DATA EXCERPTS

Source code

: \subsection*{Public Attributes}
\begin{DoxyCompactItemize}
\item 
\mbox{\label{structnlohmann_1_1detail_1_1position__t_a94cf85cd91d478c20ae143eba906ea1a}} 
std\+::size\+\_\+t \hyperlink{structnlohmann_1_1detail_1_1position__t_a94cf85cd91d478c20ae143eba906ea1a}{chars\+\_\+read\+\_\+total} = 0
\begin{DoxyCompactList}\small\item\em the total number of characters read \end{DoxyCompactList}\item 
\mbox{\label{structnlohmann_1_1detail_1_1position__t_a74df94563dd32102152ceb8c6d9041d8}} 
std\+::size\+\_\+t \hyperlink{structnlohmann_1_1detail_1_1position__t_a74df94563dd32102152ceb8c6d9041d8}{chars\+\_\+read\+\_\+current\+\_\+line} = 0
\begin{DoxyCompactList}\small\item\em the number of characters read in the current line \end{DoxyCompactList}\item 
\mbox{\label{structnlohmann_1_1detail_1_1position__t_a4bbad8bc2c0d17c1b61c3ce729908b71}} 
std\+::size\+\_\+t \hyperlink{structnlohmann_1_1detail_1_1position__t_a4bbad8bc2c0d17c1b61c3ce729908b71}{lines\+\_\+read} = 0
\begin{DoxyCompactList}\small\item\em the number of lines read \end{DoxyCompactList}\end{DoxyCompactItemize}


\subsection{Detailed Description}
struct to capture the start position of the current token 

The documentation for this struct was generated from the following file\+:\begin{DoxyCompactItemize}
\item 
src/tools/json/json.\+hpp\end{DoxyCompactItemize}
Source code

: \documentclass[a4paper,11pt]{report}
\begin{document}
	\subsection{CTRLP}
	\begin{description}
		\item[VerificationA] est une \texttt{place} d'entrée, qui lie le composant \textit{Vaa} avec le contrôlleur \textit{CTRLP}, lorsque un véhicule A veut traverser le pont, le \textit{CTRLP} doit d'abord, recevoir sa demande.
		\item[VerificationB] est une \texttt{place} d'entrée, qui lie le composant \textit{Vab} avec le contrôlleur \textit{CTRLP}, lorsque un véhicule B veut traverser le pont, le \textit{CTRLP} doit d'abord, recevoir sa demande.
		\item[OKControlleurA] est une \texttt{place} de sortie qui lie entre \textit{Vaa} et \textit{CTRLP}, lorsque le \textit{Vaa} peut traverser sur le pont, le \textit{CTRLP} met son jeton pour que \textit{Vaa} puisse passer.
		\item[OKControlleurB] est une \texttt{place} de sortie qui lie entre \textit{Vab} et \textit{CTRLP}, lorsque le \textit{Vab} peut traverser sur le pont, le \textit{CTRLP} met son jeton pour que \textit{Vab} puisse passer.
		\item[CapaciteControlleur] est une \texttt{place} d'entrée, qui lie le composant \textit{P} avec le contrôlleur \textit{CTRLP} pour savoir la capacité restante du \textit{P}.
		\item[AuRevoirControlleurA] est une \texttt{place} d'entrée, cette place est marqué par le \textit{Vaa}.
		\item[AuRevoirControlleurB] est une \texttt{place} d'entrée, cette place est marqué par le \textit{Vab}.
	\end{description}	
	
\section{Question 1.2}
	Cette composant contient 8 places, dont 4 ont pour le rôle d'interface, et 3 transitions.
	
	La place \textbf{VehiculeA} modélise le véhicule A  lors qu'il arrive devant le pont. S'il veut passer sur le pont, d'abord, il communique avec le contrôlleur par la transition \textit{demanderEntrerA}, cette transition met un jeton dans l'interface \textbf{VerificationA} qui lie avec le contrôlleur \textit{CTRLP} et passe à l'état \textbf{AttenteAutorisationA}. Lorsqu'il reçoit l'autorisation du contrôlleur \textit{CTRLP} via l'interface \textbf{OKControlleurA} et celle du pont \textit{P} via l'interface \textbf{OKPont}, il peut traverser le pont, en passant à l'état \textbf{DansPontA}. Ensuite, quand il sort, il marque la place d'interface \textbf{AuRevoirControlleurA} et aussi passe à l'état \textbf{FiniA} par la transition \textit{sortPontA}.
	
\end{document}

YOUR OBJECTIVE
Search the records for the string "DoxyCompactList", and copy every line that holds it.

RESULT OF THE EXERCISE
\begin{DoxyCompactList}\small\item\em the total number of characters read \end{DoxyCompactList}\item 
\begin{DoxyCompactList}\small\item\em the number of characters read in the current line \end{DoxyCompactList}\item 
\begin{DoxyCompactList}\small\item\em the number of lines read \end{DoxyCompactList}\end{DoxyCompactItemize}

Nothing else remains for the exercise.